Monday, June 29, 2009

Punishing Madoff

Does it serve the public good to put Bernard Madoff in prison for the rest of his life?

Madoff committed crimes for which he should be punished and for which he should pay reparations to his victims. Putting him in prison will accomplish the former, but not the latter.

There's gotta be a better way.

What if, instead of prison, Bernie got one of those leg things that doesn't let him go outside of a certain range, and has to live in a small apartment, and go to a 9-5 job, and turn all his assets over to be distributed to his victims? What if he works with the FBI to catch criminals like himself, like Frank Abagnale, Jr., did?

The courts have already ordered Madoff to forfeit $170 billion in assets.
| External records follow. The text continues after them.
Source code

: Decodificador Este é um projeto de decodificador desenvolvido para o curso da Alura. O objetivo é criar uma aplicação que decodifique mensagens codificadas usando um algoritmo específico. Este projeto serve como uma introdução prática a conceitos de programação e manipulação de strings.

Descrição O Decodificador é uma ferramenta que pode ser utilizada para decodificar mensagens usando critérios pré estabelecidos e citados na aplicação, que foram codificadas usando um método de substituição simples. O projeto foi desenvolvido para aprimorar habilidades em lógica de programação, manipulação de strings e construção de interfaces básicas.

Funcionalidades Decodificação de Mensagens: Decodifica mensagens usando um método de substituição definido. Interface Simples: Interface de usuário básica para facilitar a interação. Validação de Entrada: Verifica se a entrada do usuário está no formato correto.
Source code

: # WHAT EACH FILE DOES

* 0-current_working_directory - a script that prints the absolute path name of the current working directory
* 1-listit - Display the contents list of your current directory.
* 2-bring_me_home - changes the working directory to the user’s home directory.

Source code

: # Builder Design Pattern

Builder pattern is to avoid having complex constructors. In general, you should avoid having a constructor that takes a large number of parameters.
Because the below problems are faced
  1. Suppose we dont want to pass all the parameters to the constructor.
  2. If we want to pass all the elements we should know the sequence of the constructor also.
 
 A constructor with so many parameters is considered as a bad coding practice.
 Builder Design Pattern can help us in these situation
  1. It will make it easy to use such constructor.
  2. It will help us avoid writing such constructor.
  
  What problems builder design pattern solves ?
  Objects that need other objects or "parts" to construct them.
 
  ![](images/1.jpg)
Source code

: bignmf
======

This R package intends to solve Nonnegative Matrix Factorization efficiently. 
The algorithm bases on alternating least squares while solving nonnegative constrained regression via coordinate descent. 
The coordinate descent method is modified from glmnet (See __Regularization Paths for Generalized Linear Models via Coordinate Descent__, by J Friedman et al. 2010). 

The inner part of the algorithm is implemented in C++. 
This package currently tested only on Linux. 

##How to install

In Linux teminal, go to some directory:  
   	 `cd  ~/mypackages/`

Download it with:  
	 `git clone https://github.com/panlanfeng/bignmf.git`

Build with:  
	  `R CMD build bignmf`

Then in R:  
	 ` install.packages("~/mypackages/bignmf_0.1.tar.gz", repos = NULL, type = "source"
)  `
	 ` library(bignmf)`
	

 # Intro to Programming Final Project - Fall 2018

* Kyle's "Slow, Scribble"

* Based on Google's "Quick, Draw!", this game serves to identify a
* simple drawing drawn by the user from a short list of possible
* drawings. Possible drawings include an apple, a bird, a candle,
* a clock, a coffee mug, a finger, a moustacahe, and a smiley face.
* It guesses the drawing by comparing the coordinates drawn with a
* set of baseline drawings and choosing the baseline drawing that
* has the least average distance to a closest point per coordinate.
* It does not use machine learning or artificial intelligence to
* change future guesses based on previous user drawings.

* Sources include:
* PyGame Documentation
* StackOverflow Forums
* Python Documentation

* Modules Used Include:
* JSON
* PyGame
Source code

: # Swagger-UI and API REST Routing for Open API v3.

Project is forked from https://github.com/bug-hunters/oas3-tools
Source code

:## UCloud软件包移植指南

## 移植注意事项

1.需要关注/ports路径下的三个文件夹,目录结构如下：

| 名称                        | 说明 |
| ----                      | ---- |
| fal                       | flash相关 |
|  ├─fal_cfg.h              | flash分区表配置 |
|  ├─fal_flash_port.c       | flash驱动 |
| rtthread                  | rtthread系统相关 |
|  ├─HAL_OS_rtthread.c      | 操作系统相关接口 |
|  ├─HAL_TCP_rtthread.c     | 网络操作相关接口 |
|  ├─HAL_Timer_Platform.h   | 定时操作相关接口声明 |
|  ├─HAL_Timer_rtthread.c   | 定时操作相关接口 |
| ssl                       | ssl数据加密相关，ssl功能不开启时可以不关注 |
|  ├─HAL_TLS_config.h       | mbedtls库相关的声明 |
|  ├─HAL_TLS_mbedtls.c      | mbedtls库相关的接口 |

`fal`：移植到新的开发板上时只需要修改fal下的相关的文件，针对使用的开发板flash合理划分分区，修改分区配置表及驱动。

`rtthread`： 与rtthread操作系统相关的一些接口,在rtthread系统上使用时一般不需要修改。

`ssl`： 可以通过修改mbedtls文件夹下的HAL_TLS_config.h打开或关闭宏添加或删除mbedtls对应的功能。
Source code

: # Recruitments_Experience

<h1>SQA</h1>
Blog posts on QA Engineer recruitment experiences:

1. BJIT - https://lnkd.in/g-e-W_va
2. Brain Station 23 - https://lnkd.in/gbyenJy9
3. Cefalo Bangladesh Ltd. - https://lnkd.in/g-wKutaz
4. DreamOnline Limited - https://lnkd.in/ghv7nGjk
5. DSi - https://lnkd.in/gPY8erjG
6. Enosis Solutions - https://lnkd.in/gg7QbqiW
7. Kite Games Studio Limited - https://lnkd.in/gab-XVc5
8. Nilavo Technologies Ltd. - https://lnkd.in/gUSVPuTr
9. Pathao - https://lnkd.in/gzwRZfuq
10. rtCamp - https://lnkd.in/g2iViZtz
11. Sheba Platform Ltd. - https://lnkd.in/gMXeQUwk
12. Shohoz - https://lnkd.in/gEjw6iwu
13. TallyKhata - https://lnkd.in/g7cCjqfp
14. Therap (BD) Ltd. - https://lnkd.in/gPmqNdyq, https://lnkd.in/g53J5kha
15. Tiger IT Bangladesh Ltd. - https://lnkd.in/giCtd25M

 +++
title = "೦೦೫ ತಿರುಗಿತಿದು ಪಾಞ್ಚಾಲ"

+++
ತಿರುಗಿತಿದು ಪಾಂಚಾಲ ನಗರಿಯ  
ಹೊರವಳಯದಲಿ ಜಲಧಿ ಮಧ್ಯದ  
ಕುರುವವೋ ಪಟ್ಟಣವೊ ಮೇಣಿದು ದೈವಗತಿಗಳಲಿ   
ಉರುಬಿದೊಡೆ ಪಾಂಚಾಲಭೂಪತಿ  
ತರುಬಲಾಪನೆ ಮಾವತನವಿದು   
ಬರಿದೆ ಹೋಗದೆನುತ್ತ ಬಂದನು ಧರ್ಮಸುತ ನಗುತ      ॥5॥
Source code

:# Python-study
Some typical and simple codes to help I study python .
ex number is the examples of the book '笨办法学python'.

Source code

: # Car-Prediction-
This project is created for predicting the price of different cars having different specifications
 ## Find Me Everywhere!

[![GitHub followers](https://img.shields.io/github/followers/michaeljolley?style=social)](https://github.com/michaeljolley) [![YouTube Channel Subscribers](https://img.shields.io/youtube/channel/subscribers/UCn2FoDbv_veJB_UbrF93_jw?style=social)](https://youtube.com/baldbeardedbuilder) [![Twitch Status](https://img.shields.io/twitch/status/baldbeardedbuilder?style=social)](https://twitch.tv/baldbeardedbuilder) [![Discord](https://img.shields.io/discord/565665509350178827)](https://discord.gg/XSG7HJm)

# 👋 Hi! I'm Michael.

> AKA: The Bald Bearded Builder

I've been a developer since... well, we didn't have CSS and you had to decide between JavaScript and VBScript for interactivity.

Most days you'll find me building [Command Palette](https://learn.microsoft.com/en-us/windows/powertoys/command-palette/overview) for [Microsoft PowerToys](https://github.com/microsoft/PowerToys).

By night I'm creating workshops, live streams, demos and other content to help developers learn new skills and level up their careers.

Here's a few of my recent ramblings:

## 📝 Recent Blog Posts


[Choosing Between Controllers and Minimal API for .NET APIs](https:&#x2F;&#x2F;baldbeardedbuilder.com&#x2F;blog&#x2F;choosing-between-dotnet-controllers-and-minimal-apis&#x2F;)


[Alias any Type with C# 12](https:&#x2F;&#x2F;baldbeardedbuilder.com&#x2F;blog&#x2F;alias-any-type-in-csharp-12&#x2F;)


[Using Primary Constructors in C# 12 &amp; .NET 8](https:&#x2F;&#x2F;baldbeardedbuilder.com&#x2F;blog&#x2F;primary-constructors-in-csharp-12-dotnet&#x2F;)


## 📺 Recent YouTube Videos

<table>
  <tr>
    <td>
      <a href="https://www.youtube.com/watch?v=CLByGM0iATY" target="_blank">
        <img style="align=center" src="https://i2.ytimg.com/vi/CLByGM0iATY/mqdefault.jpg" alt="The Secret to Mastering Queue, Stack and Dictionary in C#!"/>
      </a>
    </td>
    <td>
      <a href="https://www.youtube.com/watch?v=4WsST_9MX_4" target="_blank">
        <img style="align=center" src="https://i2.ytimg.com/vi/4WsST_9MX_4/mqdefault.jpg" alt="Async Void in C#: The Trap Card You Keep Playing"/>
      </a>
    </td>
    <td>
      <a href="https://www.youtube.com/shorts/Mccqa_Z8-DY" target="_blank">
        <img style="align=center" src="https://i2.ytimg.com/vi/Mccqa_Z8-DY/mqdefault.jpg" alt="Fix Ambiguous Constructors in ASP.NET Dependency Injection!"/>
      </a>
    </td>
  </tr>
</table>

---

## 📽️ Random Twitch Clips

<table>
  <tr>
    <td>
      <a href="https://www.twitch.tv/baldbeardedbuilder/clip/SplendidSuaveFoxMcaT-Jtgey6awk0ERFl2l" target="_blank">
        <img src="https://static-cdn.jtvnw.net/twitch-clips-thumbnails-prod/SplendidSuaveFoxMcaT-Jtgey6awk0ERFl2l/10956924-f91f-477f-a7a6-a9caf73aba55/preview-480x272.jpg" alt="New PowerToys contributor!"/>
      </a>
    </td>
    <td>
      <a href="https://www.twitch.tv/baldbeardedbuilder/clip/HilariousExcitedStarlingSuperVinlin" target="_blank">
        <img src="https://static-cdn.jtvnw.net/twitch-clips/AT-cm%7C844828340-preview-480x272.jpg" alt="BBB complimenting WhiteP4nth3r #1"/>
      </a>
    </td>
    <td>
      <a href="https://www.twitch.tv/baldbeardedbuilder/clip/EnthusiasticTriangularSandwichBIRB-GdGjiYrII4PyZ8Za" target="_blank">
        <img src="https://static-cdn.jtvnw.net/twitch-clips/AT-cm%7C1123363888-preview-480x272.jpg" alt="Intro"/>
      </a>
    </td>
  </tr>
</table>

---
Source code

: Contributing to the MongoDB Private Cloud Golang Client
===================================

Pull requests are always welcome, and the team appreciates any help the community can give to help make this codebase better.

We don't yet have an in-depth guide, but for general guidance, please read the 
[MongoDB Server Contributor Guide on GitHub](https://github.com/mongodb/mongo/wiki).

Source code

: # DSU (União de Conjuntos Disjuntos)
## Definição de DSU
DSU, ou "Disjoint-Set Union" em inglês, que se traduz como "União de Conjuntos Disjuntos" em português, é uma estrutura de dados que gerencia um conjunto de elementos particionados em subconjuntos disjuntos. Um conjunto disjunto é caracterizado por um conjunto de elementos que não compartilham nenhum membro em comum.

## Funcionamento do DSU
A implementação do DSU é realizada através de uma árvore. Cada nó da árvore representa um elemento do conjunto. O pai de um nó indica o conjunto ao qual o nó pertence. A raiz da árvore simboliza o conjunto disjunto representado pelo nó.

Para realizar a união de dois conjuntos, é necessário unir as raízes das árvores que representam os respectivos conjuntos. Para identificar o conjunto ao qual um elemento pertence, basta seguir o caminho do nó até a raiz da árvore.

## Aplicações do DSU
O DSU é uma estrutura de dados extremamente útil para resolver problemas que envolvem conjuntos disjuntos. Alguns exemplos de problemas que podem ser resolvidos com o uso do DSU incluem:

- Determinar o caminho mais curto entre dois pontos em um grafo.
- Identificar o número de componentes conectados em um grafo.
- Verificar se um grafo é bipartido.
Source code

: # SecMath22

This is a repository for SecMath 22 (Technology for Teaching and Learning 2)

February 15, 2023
It would be great if the money could be distributed fairly (whatever that means) to his victims. I don't know if that means giving more to people who have less, or repaying victims based upon how much real money they lost. I'd be more than happy to help them figure this out. For a fee, of course.

I'm just saying, as I have said before: it makes sense to treat non-violent offenders differently than violent offenders. Restorative Justice emphasizes "repairing the harm caused by crime." Obviously, he will never be able to fully repair the financial harm he caused with his gigantic swindle. But he can repair some of it, and isn't some better than none?

And one more thing: people are talking about how Mr. Madoff "ruined the lives" of the people he swindled. I'm just wondering: did he really "ruin" their lives by taking their money? Yes, he cheated them and stole from them. Yes, he changed their lives, and probably made many of them face extremely difficult financial challenges.

But is this the same as "ruining" their lives? If experiencing the holocaust first hand did not ruin Elie Wiesel's life, can it really be said that being cheated out of his life savings ruined him? I'm sympathetic to Mr. Wiesel, and I agree with him that Mr. Madoff is "a thief, a scoundrel, a criminal"--but seriously. Elie Wiesel's life is not ruined, any more than anyone's life is ruined by a catastrophic financial investment.

It's only money. Mr. Wiesel, with all due respect, and all the others who lost money in the Great Madoff Ponzi Parade, still have their brains, their skills, their sources of income, their families, their lives. From the perspective of a person who struggles more than some, less than others, to make ends meet every month, especially in the last 10 months, I still say, "It's only money." They'll make more.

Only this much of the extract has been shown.